Vollmer’s two other known victims, Emily Benavides and Erica Thomas, also spoke with WSMV. Benavides said she is using social media to possibly find other women who think Vollmer may have done the same thing to them. Multiple reports say Vollmer’s known victims are between the ages of 26 and 33.
Vollmer is facing misdemeanor charges
Vollmer is currently free on a $40,000 bond, and since there’s no evidence so far he disseminated the recordings, he’s only been charged with “unlawful photography,” a misdemeanor. The Vollmer investigation is ongoing, and if the evidence does emerge he shared the taped encounters, he could face felonies. Vollmer’s attorney said the tapes were made consensually.

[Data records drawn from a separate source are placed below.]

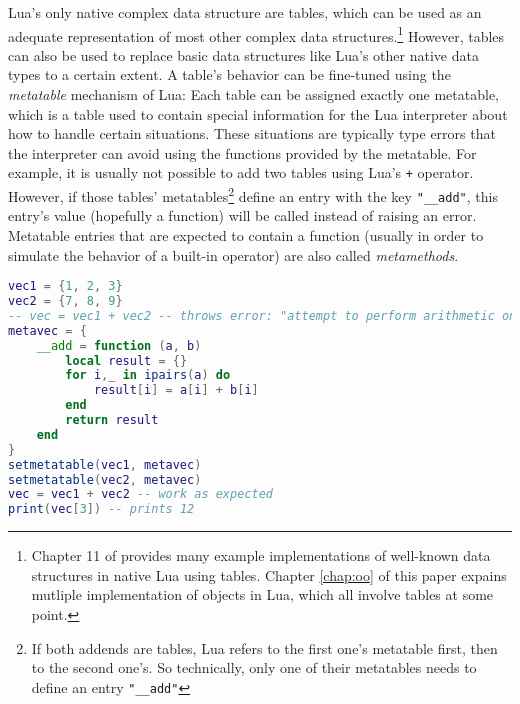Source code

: Lua's only native complex data structure are tables, which can be used as an adequate representation of most other complex data structures.\footnote{Chapter 11 of \cite{Ierusalimschy2006} provides many example implementations of well-known data structures in native Lua using tables. Chapter \ref{chap:oo} of this paper expains mutliple implementation of objects in Lua, which all involve tables at some point.} However, tables can also be used to replace basic data structures like Lua's other native data types to a certain extent. A table's behavior can be fine-tuned using the \emph{metatable} mechanism of Lua: Each table can be assigned exactly one metatable, which is a table used to contain special information for the Lua interpreter about how to handle certain situations. These situations are typically type errors that the interpreter can avoid using the functions provided by the metatable. For example, it is usually not possible to add two tables using Lua's \texttt{+} operator. However, if those tables' metatables\footnote{If both addends are tables, Lua refers to the first one's metatable first, then to the second one's. So technically, only one of their metatables needs to define an entry \texttt{"\_\_add"}} define an entry with the key \texttt{"\_\_add"}, this entry's value (hopefully a function) will be called instead of raising an error. Metatable entries that are expected to contain a function (usually in order to simulate the behavior of a built-in operator) are also called \emph{metamethods}.

\begin{lstlisting}[language=lua, caption={Defining vector addition using the metamethod \texttt{"\_\_add"}}, label=lst:vecadd, name=lst:vecadd]
vec1 = {1, 2, 3}
vec2 = {7, 8, 9}
-- vec = vec1 + vec2 -- throws error: "attempt to perform arithmetic on global 'vec1' (a table value)"
metavec = {
	__add = function (a, b)
		local result = {}
		for i,_ in ipairs(a) do
			result[i] = a[i] + b[i]
		end
		return result
	end
}
setmetatable(vec1, metavec)
setmetatable(vec2, metavec)
vec = vec1 + vec2 -- work as expected
print(vec[3]) -- prints 12
\end{lstlisting}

At least some of the recordings were from beyond the statute of limitations in Tennessee for similar crimes, further complicating the matter. Now, Werner and the other women seek to extend the statute of limitations and toughen penalties for similar crimes in the state.
Werner told News Channel 5, recalling Vollmer’s laptop, “I saw a file with my name on it. I thought it was going to be love poems or pictures of us.” And once she opened the file, she added, “I’m just in shock …you recognized yourself. Him and me in intimate moments. I had no idea he recorded.”